There have been allegations that it has been redubbed. I know you don’t have knowledge of this specifically because you weren’t—
No, I don’t have knowledge of that. What I think is that Sam Bacile went to Egypt. He told me he was trying to raise money. I don’t know why, how, and so forth, but he might have shown this picture and some people in Egypt might’ve said they wouldn’t give money out but they took a copy of it and dubbed it, that’s my guess. But did Bacile himself do this? I don’t know. Because, as I said, the name of the character [in the original script] was not Mohammed, it was George. 

Do you have a copy of the original script? 
I do somewhere, and I haven’t found it yet. I just got the calls yesterday. And I haven’t looked. I also have thrown out a lot, just recently, so I don’t know if I threw it out or whatever but I have my notes on the screenplay, which are pretty intensive. That’s what I’ve got.

You haven’t seen the full film, correct? 
I have not seen the full film. I didn’t see anything from Sam because he still owes me money. He does to everybody on the film, I think. He was, he was still… he was kind. He’s not a vicious person but he’s kind of sly, you know, and what was the—

It’s OK, it’s very confusing, all of this. I guess I’ll ask you, have you ever known Sam Bacile to be anti-Islamic or extreme in any way in terms of ideology?
You know, he’s just… he was very concerned about the Coptic Christian problem. He is a Coptic Christian. That’s what he told me, and that’s what the story is about. It’s not about the hatred of Mohammed or the hatred of Muslims, but if you’re a Coptic Christian, when you’re being persecuted it’s kind of like being Jewish and having fear and hatred of the Nazis. I myself am a pacifist and don’t hate anybody.

Do you have any religious affiliation? 
I’m mostly Buddhist but I was raised Jewish.

What do you think about the initial rumors that said the film was financed by wealthy Jewish backers?
That’s ridiculous. That’s totally, totally ridiculous. Sam himself was the person who put up the money, maybe $90,000, maybe 100, but you know, I don’t really know, something like that. And that’s all that was spent on the film. It’s a terrible film. I saw the clip on YouTube.

You haven’t seen the full film though, right? 
No, no. I don’t even know if there is a full film. He was continuing to edit, and that’s all I know.

Do you know anything about how it ended up on YouTube? What I don’t understand is—
No. No, I don’t, I don’t. I was just… I guided myself there yesterday and took a look yesterday.

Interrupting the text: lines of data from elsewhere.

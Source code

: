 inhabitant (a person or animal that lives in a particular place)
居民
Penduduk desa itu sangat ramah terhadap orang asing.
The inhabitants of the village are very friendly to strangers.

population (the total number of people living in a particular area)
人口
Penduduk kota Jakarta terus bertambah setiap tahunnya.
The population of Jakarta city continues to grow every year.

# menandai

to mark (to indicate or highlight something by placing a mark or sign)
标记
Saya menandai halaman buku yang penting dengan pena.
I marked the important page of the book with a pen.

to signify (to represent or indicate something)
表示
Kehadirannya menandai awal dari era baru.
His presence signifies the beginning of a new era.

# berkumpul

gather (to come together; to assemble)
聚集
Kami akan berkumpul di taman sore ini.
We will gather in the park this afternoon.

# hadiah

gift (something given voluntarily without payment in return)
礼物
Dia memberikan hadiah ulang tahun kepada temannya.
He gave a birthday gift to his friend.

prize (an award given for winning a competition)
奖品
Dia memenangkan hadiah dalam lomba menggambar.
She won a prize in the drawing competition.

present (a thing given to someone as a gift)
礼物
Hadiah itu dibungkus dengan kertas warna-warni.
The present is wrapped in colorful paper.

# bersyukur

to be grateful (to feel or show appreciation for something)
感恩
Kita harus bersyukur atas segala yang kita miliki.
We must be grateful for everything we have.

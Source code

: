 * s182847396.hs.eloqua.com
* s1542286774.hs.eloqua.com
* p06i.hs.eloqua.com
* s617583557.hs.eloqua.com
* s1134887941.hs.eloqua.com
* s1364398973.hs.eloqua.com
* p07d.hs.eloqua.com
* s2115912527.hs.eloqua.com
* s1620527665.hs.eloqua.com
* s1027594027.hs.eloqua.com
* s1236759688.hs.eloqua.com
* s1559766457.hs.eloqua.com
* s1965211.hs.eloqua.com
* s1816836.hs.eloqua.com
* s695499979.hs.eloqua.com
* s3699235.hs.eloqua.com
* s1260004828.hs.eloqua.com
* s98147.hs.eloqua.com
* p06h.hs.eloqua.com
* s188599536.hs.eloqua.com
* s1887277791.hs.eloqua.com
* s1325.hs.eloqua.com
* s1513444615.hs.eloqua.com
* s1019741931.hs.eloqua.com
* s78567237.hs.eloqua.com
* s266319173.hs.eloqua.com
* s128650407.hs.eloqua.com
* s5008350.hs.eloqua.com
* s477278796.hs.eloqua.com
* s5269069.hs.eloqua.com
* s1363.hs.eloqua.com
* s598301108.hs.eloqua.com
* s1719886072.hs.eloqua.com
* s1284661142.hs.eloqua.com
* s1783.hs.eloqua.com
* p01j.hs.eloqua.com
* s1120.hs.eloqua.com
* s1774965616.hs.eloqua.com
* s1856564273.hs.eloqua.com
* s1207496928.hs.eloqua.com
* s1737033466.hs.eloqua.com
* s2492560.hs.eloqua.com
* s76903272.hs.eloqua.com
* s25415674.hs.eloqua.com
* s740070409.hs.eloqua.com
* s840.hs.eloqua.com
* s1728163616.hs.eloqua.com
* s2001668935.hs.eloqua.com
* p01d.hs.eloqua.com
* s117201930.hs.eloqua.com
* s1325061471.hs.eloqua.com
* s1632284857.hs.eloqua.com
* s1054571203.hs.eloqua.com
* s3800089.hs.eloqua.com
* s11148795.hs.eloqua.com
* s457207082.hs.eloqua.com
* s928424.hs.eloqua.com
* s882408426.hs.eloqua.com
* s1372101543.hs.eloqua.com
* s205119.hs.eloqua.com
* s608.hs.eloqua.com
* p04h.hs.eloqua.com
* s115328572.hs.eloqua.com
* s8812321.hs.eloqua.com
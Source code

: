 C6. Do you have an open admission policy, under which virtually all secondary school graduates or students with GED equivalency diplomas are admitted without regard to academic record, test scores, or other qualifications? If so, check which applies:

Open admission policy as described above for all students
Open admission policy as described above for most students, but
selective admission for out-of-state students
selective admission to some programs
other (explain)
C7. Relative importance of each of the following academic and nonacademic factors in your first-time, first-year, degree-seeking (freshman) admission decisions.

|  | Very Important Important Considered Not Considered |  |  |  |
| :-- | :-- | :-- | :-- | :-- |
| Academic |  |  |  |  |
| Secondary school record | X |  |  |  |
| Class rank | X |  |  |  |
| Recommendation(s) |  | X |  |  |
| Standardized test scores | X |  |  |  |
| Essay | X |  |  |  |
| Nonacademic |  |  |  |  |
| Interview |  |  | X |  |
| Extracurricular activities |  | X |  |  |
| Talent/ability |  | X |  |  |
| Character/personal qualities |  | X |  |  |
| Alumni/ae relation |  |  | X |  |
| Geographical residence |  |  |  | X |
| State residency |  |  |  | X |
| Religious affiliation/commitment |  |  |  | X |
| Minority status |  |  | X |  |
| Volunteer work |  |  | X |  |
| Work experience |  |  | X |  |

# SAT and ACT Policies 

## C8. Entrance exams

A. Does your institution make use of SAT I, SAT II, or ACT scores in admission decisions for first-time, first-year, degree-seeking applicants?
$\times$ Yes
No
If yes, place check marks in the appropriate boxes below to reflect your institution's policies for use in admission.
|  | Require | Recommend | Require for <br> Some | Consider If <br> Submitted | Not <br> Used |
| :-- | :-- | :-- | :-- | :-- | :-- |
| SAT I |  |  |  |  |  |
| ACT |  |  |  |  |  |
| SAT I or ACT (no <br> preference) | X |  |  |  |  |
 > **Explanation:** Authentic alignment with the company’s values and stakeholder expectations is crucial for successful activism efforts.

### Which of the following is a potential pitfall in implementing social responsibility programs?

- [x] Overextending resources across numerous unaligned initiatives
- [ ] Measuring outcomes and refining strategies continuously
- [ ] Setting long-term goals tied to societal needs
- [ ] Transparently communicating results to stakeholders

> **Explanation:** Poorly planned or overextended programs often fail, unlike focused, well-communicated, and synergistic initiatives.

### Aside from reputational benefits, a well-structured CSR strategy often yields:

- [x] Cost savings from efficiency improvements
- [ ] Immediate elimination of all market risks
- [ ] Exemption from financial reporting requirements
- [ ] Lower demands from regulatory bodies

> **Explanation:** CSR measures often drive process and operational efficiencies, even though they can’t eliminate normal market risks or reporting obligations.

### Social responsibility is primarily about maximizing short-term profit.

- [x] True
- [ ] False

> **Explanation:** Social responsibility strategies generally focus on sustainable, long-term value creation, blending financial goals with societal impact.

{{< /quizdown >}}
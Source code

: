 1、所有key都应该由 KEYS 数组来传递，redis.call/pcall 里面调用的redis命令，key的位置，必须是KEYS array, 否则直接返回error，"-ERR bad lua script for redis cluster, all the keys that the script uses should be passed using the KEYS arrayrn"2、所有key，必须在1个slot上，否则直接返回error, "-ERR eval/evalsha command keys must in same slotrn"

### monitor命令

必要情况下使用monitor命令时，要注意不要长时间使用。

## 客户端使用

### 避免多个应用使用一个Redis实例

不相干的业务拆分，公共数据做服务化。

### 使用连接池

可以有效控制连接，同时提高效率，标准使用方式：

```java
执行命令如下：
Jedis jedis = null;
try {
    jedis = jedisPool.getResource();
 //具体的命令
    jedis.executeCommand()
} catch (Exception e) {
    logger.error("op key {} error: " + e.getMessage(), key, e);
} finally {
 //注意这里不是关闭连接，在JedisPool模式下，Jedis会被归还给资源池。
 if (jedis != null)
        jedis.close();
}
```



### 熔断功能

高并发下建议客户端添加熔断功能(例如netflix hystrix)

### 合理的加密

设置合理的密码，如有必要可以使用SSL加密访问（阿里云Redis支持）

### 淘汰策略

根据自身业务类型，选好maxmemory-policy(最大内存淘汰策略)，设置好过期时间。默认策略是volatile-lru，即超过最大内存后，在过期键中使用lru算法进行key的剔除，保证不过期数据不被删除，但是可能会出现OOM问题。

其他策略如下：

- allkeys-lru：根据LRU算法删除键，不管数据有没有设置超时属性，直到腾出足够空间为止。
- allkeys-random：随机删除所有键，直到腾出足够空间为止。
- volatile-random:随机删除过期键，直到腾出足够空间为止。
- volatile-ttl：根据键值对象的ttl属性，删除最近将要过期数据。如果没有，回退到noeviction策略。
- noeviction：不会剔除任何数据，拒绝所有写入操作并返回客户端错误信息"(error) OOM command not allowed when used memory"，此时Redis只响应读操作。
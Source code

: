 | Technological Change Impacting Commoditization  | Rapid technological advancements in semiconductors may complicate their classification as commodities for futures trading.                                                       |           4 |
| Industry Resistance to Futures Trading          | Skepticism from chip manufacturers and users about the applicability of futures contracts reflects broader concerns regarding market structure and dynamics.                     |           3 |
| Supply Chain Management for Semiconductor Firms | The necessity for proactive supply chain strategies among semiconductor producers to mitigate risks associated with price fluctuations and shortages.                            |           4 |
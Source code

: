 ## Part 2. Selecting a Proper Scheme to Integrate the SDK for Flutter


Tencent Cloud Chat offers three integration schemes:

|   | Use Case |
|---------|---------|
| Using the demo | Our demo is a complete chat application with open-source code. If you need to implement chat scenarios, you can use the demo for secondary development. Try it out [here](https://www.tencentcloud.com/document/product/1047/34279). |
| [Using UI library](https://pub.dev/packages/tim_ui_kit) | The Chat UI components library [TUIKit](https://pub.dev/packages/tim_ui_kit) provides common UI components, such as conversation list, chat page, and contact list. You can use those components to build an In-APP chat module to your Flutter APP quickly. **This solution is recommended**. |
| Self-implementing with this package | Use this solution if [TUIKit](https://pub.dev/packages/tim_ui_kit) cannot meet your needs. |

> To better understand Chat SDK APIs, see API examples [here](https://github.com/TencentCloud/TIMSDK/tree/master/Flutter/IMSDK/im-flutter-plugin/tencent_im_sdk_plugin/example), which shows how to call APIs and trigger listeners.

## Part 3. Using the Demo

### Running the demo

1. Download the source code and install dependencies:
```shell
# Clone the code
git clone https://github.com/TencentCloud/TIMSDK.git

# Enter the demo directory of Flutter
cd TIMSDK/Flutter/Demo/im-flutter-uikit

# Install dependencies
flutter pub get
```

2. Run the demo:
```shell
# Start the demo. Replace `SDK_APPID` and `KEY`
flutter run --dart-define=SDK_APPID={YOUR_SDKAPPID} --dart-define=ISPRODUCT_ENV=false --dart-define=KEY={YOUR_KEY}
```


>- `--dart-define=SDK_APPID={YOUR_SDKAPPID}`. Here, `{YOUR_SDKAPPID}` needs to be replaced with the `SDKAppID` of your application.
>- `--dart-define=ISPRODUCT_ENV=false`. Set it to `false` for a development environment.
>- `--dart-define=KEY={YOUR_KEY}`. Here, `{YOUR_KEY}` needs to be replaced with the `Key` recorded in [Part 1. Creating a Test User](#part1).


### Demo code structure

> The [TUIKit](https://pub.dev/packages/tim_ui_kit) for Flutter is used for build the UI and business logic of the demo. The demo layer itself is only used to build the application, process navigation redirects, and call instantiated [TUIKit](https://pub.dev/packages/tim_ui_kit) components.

Something I don’t quite understand is that you said there’s a possibility that some extremists got ahold of the film when he was trying to get financing and dubbed it. Is that hearsay? Is it just a hunch you have?
That’s just my, you know, story of, you know, my fiction. I created that. I don’t know anything about that. He didn’t tell me that. He just told me he was in Egypt trying to raise money. So if you’re trying to raise money, you usually show part of the picture and then people say, “Oh yeah, we’ll give you what you want.” So I guess that’s—my guess is, that’s just a guess, that’s all it is.